Artificial Intelligence applications can work within a software program, but in the case of the applications in energy efficiency, it can also be used to control hardware, or physical devices like heating and cooling equipment, lighting, and other kinds of appliances to help them consume less electricity but still perform in the way that we, as users, need them to.
Machine Learning is a kind of AI that allows the program to make better and better predictions about the behavior of the thing it is monitoring, by processing information that is given to it. An even more specialized subset of Machine Learning called Deep Learning uses Neural Networks to learn from vast amounts of data to identify patterns and create rules without any human programming.

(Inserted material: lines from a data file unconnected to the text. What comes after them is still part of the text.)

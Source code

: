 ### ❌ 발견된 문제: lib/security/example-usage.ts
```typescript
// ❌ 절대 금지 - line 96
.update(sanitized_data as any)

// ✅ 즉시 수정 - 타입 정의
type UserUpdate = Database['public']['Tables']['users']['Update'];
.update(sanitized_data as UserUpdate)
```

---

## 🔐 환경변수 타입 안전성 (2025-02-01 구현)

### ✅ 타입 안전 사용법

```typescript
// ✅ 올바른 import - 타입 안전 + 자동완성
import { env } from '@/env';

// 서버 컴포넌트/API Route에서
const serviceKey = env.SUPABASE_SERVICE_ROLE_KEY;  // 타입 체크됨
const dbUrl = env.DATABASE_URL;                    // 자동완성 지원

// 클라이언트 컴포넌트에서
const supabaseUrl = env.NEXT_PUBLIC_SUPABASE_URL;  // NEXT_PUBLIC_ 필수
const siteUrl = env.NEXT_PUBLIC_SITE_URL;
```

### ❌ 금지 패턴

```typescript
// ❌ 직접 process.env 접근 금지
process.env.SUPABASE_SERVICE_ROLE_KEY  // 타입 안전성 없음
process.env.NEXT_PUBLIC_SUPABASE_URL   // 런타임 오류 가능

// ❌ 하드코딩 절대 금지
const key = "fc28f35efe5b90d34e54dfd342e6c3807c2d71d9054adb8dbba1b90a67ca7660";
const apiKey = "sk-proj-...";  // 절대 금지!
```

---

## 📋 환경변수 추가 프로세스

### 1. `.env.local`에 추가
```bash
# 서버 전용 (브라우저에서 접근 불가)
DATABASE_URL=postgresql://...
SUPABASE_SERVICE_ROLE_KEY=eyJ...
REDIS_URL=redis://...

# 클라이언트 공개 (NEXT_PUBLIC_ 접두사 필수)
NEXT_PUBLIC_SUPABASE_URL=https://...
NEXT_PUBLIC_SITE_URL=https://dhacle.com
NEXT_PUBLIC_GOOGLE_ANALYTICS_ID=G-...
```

Essentially, what each of these kinds of technologies unlocks in the energy industry is the ability to hone the operations of energy facilities and consumption to operational perfection. Which is to say that these applications can help make energy systems operate as efficiently as possible. It can also help do root cause analysis on the data from a system over a period to inform how future operations could become better and more efficient and be used to run simulations to predict outcomes of model scenarios. From this, Demand Response is available, which gives consumers the opportunity to consume electricity at lower-demand times for financial incentives, like lower rates, for example.
When Demand Response is used, some consumers will get financial incentives to shift their electricity use to lower-demand times of the day, which reduces the peak load on the system. Doing this will mean that there is a lower cost to everyone using electricity. This is a way in which system operators at a community level can reduce the cost of operations on both infrastructure (poles and wires) and generation costs, especially when the generation is from fossil fuels.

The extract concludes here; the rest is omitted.